Review of Mohawk

Mohawk (1956)
6/10
Action, adventure and colorful scenario during Indian wars against white man
27 November 2010
This hokum film set during pre-Revolutionary War deals with a painter named Jonathan Adams (Scott Brady), tangling with diverse dames as he paints wonderful outdoor scenes and beautiful women . He is away from Boston so long that his fiancée , Cynthia Stanhope (Lori Nelson), along with her Aunt Agatha (Barbara Allen), newly arrive from the east to Fort Alden ( 1778, Otsego County, Cherry Valley, the Fort existed and was destroyed in French and Indian War) seeking him . Cynthia finds him juggling the gorgeous Greta Jones (Allison Hayes), a shopkeeper's (Rhys Williams) daughter, as a model. Mohawk Chief Kowanen (Ted De Corsia) holds his tribe in check but rebel warrior Rokhawah (Neville Brand) wishes into raiding the fort for guns . Onida, Kowanen's daughter (Rita Gam), agrees to let the raiders into the fort after sundown and finds herself caught in Adams' hut after the attackers getaway . Later on , the artist Adams and Onida fall in love but he is taken prisoner . Meanwhile , Butler (John Hoyt), an Indian hater , is seeking to provoke a war so that he might get rule of the whole Mohawk valley . Then he murders Kowanen's son, Keoga, and this causes the chief into declaring war against white men . After that, the courageous Adams trying to thwart Iroquois uprising .
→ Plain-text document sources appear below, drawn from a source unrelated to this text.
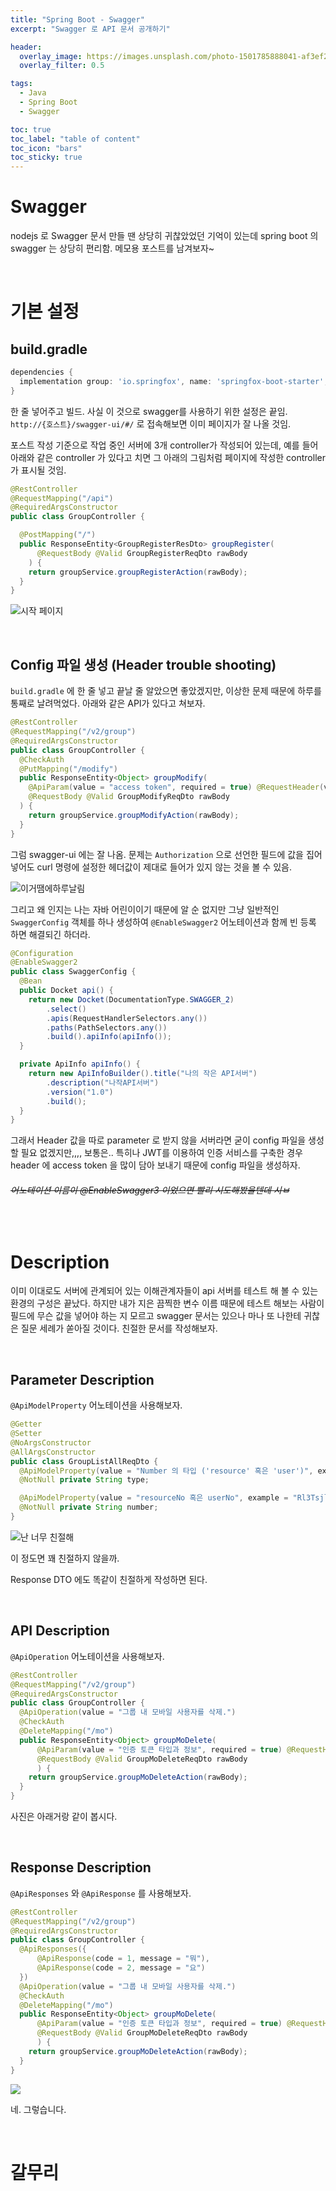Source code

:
 ```yaml
---
title: "Spring Boot - Swagger"
excerpt: "Swagger 로 API 문서 공개하기"

header:
  overlay_image: https://images.unsplash.com/photo-1501785888041-af3ef285b470?ixlib=rb-1.2.1&ixid=eyJhcHBfaWQiOjEyMDd9&auto=format&fit=crop&w=1350&q=80
  overlay_filter: 0.5

tags:
  - Java
  - Spring Boot
  - Swagger

toc: true
toc_label: "table of content"
toc_icon: "bars"
toc_sticky: true
---
```


# Swagger

nodejs 로 Swagger 문서 만들 땐 상당히 귀찮았었던 기억이 있는데 spring boot 의 swagger 는 상당히 편리함. 메모용 포스트를 남겨보자~

<br/>

# 기본 설정

## build.gradle

```gradle
dependencies {
  implementation group: 'io.springfox', name: 'springfox-boot-starter', version: '3.0.0'
}
```

한 줄 넣어주고 빌드. 사실 이 것으로 swagger를 사용하기 위한 설정은 끝임. `http://{호스트}/swagger-ui/#/` 로 접속해보면 이미 페이지가 잘 나올 것임.

포스트 작성 기준으로 작업 중인 서버에 3개 controller가 작성되어 있는데, 예를 들어 아래와 같은 controller 가 있다고 치면 그 아래의 그림처럼 페이지에 작성한 controller 가 표시될 것임.

```java
@RestController
@RequestMapping("/api")
@RequiredArgsConstructor
public class GroupController {

  @PostMapping("/")
  public ResponseEntity<GroupRegisterResDto> groupRegister(
      @RequestBody @Valid GroupRegisterReqDto rawBody
    ) {
    return groupService.groupRegisterAction(rawBody);
  }
}
```

![시작 페이지](/images/2022-04-25-springboot-swagger/1.png)

<br/>

## Config 파일 생성 (Header trouble shooting)

`build.gradle` 에 한 줄 넣고 끝날 줄 알았으면 좋았겠지만, 이상한 문제 때문에 하루를 통째로 날려먹었다. 아래와 같은 API가 있다고 쳐보자.

```java
@RestController
@RequestMapping("/v2/group")
@RequiredArgsConstructor
public class GroupController {
  @CheckAuth
  @PutMapping("/modify")
  public ResponseEntity<Object> groupModify(
    @ApiParam(value = "access token", required = true) @RequestHeader(value = "Authorization") String authorization,
    @RequestBody @Valid GroupModifyReqDto rawBody
  ) {
    return groupService.groupModifyAction(rawBody);
  }
}
```

그럼 swagger-ui 에는 잘 나옴. 문제는 `Authorization` 으로 선언한 필드에 값을 집어넣어도 curl 명령에 설정한 헤더값이 제대로 들어가 있지 않는 것을 볼 수 있음.

![이거땜에하루날림](/images/2022-04-25-springboot-swagger/2.png)

그리고 왜 인지는 나는 자바 어린이이기 때문에 알 순 없지만 그냥 일반적인 `SwaggerConfig` 객체를 하나 생성하여 `@EnableSwagger2` 어노테이션과 함께 빈 등록 하면 해결되긴 하더라.

```java
@Configuration
@EnableSwagger2
public class SwaggerConfig {
  @Bean
  public Docket api() {
    return new Docket(DocumentationType.SWAGGER_2)
        .select()
        .apis(RequestHandlerSelectors.any())
        .paths(PathSelectors.any())
        .build().apiInfo(apiInfo());
  }

  private ApiInfo apiInfo() {
    return new ApiInfoBuilder().title("나의 작은 API서버")
        .description("나작API서버")
        .version("1.0")
        .build();
  }
}
```

그래서 Header 값을 따로 parameter 로 받지 않을 서버라면 굳이 config 파일을 생성할 필요 없겠지만,,,, 보통은.. 특히나 JWT를 이용하여 인증 서비스를 구축한 경우 header 에 access token 을 많이 담아 보내기 때문에 config 파일을 생성하자. <h6><s>어노테이션 이름이 @EnableSwagger3 이었으면 빨리 시도해봤을텐데 시ㅂ</s></h6>

<br/>

# Description

이미 이대로도 서버에 관계되어 있는 이해관계자들이 api 서버를 테스트 해 볼 수 있는 환경의 구성은 끝났다. 하지만 내가 지은 끔찍한 변수 이름 때문에 테스트 해보는 사람이 필드에 무슨 값을 넣어야 하는 지 모르고 swagger 문서는 있으나 마나 또 나한테 귀찮은 질문 세례가 쏟아질 것이다. 친절한 문서를 작성해보자.

<br/>

## Parameter Description

`@ApiModelProperty` 어노테이션을 사용해보자.

```java
@Getter
@Setter
@NoArgsConstructor
@AllArgsConstructor
public class GroupListAllReqDto {
  @ApiModelProperty(value = "Number 의 타입 ('resource' 혹은 'user')", example = "resource", required = true)
  @NotNull private String type;

  @ApiModelProperty(value = "resourceNo 혹은 userNo", example = "Rl3Tsjl", required = true)
  @NotNull private String number;
}
```

![난 너무 친절해](/images/2022-04-25-springboot-swagger/3.png)

이 정도면 꽤 친절하지 않을까.

Response DTO 에도 똑같이 친절하게 작성하면 된다.

<br/>

## API Description

`@ApiOperation` 어노테이션을 사용해보자.

```java
@RestController
@RequestMapping("/v2/group")
@RequiredArgsConstructor
public class GroupController {
  @ApiOperation(value = "그룹 내 모바일 사용자를 삭제.")
  @CheckAuth
  @DeleteMapping("/mo")
  public ResponseEntity<Object> groupMoDelete(
      @ApiParam(value = "인증 토큰 타입과 정보", required = true) @RequestHeader(value = "Authorization") String authorization,
      @RequestBody @Valid GroupMoDeleteReqDto rawBody
      ) {
    return groupService.groupMoDeleteAction(rawBody);
  }
}
```

사진은 아래거랑 같이 봅시다.

<br/>

## Response Description

`@ApiResponses` 와 `@ApiResponse` 를 사용해보자.

```java
@RestController
@RequestMapping("/v2/group")
@RequiredArgsConstructor
public class GroupController {
  @ApiResponses({
      @ApiResponse(code = 1, message = "뭐"),
      @ApiResponse(code = 2, message = "요")
  })
  @ApiOperation(value = "그룹 내 모바일 사용자를 삭제.")
  @CheckAuth
  @DeleteMapping("/mo")
  public ResponseEntity<Object> groupMoDelete(
      @ApiParam(value = "인증 토큰 타입과 정보", required = true) @RequestHeader(value = "Authorization") String authorization,
      @RequestBody @Valid GroupMoDeleteReqDto rawBody
      ) {
    return groupService.groupMoDeleteAction(rawBody);
  }
}
```

![](/images/2022-04-25-springboot-swagger/4.png)

네. 그렇습니다.

<br/>

# 갈무리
This peculiar B frontier western in 1950-style contains adventure , intrigue , fights and an inter-racial love story . It's a quickie with lack luster and low budget but it manages to be at least an enjoyable adventures movie because contains action, sensational outdoors and outlandish thrills situations abound . The story is neither realistic nor ambitious, but sympathetic with good scenarios, costumes and landscapes . It's made on the ideas and leftover from previous movie the very superior ¨Drums along the Mohawk¨ by John Ford with Henry Fonda and Claudette Colbert . The film displays a haunting and rich cinematography capturing flavor of colonial life by Karl Struss, Neumann's usual . The motion picture produced by Edward Alperson is finely directed by Kurt Neumann (The fly, Cronos, She-Devil, Tarzan and the leopard woman). This vigorous picture with some humor unintentionally interwoven obtained limited successful but results to be enough agreeable. It's a good stuff for young people and exotic adventures lovers who enjoy enormously with the extraordinary dangers on the luxurious landscapes and marvelous Technicolor photography.